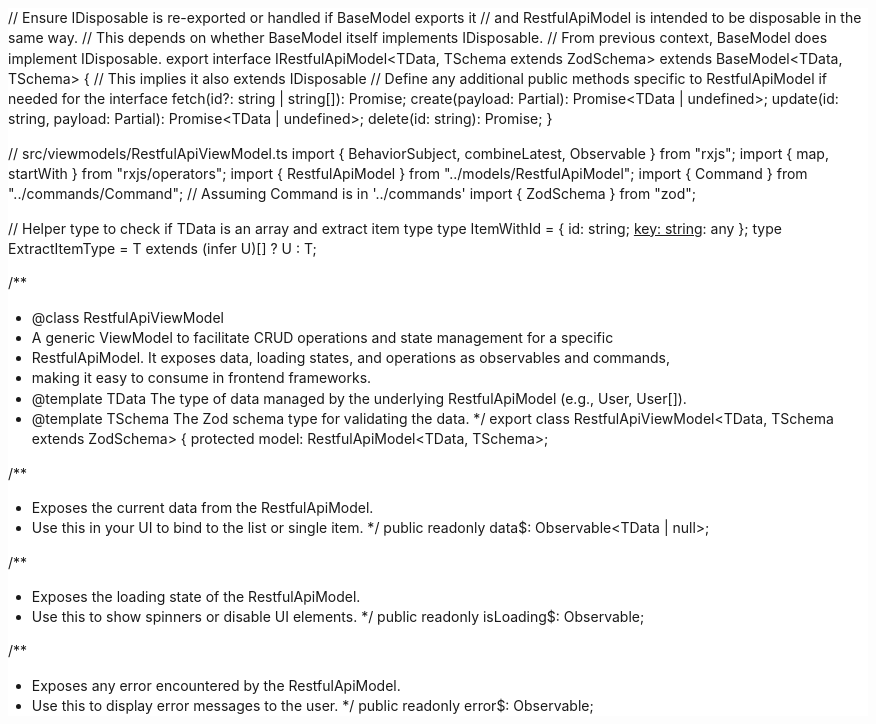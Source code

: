 // Ensure IDisposable is re-exported or handled if BaseModel exports it
// and RestfulApiModel is intended to be disposable in the same way.
// This depends on whether BaseModel itself implements IDisposable.
// From previous context, BaseModel does implement IDisposable.
export interface IRestfulApiModel<TData, TSchema extends ZodSchema<TData>>
  extends BaseModel<TData, TSchema> {
  // This implies it also extends IDisposable
  // Define any additional public methods specific to RestfulApiModel if needed for the interface
  fetch(id?: string | string[]): Promise<void>;
  create(payload: Partial<TData>): Promise<TData | undefined>;
  update(id: string, payload: Partial<TData>): Promise<TData | undefined>;
  delete(id: string): Promise<void>;
}



// src/viewmodels/RestfulApiViewModel.ts
import { BehaviorSubject, combineLatest, Observable } from "rxjs";
import { map, startWith } from "rxjs/operators";
import { RestfulApiModel } from "../models/RestfulApiModel";
import { Command } from "../commands/Command"; // Assuming Command is in '../commands'
import { ZodSchema } from "zod";

// Helper type to check if TData is an array and extract item type
type ItemWithId = { id: string; [key: string]: any };
type ExtractItemType<T> = T extends (infer U)[] ? U : T;

/**
 * @class RestfulApiViewModel
 * A generic ViewModel to facilitate CRUD operations and state management for a specific
 * RestfulApiModel. It exposes data, loading states, and operations as observables and commands,
 * making it easy to consume in frontend frameworks.
 * @template TData The type of data managed by the underlying RestfulApiModel (e.g., User, User[]).
 * @template TSchema The Zod schema type for validating the data.
 */
export class RestfulApiViewModel<TData, TSchema extends ZodSchema<TData>> {
  protected model: RestfulApiModel<TData, TSchema>;

  /**
   * Exposes the current data from the RestfulApiModel.
   * Use this in your UI to bind to the list or single item.
   */
  public readonly data$: Observable<TData | null>;

  /**
   * Exposes the loading state of the RestfulApiModel.
   * Use this to show spinners or disable UI elements.
   */
  public readonly isLoading$: Observable<boolean>;

  /**
   * Exposes any error encountered by the RestfulApiModel.
   * Use this to display error messages to the user.
   */
  public readonly error$: Observable<any>;


  [key: string]: any;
===
What you will do: Your answer must be a single number: the count of lines in the records above that contain "type".

Task answer: 5